Recovery Of High Purity Chlorine By Cu-Doped Fe2o3 In Nitrogen Containing Carbon Matrix: A Bifunctional Electrocatalyst For Hcl Electrolysis

An environmentally benign approach towards synthesis of a non-noble metal and/or metal oxide doped incorporated in nitrogen containing carbon matrix (Cu-Fe2O3/NC) is premeditated in this study. In-situ incorporation of Cu, Fe2O3 as well as nitrogen into the carbon matrix using a single gel precursor simplified the synthetic route and divulged bifunctional activity assisting chlorine evolution at anode and oxygen reduction reaction at cathodic counterpart during HCl electrolysis. As a result of synergy between Cu and Fe2O3 in N- doped carbon matrix, enhanced activity and stability is stimulated.
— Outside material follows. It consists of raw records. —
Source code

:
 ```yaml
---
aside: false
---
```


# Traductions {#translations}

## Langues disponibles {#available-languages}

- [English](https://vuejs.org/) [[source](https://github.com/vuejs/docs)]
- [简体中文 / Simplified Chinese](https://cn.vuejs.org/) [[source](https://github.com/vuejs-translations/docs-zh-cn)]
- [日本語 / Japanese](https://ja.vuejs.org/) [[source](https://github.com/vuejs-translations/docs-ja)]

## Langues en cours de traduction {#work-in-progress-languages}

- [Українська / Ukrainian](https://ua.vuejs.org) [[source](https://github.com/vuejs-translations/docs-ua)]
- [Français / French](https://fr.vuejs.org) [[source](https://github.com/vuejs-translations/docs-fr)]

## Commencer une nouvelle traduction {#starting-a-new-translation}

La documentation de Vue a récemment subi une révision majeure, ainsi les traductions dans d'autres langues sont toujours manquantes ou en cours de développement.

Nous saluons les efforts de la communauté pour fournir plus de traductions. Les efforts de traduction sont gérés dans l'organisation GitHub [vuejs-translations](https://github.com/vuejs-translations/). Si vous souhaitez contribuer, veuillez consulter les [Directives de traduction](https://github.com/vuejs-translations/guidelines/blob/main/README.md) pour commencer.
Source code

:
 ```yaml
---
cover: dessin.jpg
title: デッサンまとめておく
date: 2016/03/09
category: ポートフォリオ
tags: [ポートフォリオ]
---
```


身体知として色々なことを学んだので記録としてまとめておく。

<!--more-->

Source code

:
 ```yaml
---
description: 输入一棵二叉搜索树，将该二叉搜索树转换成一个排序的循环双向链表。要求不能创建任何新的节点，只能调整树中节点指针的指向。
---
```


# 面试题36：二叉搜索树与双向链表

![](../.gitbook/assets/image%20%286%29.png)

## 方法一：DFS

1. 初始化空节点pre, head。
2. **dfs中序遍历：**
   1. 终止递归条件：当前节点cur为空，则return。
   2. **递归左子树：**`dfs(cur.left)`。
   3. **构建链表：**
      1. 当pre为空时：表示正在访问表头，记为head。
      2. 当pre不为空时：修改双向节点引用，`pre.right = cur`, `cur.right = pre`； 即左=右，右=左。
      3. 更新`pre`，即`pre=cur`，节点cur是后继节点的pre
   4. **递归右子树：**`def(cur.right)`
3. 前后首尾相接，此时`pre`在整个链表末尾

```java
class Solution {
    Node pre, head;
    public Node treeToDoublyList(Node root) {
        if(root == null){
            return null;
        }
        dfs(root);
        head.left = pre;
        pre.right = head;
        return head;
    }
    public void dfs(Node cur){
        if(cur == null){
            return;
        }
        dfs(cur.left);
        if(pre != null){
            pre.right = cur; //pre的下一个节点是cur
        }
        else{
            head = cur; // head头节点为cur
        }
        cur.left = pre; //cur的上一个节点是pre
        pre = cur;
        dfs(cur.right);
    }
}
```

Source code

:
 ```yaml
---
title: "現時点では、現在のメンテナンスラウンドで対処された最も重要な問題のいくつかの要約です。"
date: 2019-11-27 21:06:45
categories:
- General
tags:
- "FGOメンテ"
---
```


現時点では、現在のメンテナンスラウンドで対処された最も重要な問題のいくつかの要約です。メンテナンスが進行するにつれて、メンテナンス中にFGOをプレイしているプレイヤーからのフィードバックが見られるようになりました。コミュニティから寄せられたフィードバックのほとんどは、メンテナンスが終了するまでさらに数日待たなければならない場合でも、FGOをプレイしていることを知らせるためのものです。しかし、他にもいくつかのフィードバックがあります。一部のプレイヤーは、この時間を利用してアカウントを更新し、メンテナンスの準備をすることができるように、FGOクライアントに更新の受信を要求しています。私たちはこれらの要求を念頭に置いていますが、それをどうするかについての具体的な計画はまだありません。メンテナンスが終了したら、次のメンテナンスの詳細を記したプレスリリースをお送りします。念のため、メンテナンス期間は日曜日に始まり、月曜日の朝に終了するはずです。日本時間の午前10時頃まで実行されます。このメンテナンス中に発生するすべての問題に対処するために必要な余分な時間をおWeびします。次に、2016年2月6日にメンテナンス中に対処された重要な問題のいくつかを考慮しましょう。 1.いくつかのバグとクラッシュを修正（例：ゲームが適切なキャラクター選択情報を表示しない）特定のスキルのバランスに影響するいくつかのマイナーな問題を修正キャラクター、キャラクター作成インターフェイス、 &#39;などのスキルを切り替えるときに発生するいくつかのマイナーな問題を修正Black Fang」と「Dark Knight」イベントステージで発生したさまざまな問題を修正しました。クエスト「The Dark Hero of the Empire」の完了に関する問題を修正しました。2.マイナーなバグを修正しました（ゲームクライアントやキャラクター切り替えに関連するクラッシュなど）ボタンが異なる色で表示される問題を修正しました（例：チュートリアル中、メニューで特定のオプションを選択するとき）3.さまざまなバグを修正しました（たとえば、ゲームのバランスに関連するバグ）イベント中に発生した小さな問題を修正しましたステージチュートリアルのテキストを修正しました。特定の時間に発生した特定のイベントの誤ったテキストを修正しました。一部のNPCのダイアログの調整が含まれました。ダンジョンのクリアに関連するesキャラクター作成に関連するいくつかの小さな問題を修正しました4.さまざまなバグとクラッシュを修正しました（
Catalyst optimization was executed by varying the weight percentage of metal reactants added during precursor synthesis (2, 5 and 10 wt. %), which rendered different composition of Cu, Fe2O3 and N in the composite with flake-like morphology at same thermal treatment conditions. Electrochemical studies were performed in 0.4 M HCl analogous to industrial waste HCl, to investigate the bifunctional activity of catalyst where Cu-Fe2O3 (5 %)/NC came out to be the most active and exhibited long term stability for 24 hours at onset potential of chlorine evolution. It offered a higher current density of 92.1 mA cm(-2) at 1.7 V vs. RHE during chlorine evolution and comparable activity to that of benchmark noble metal based catalyst along with more positive onset potential and high diffusion limiting current density of 0.78 V vs. RHE and 6 mA cm(-2) during oxygen reduction respectively.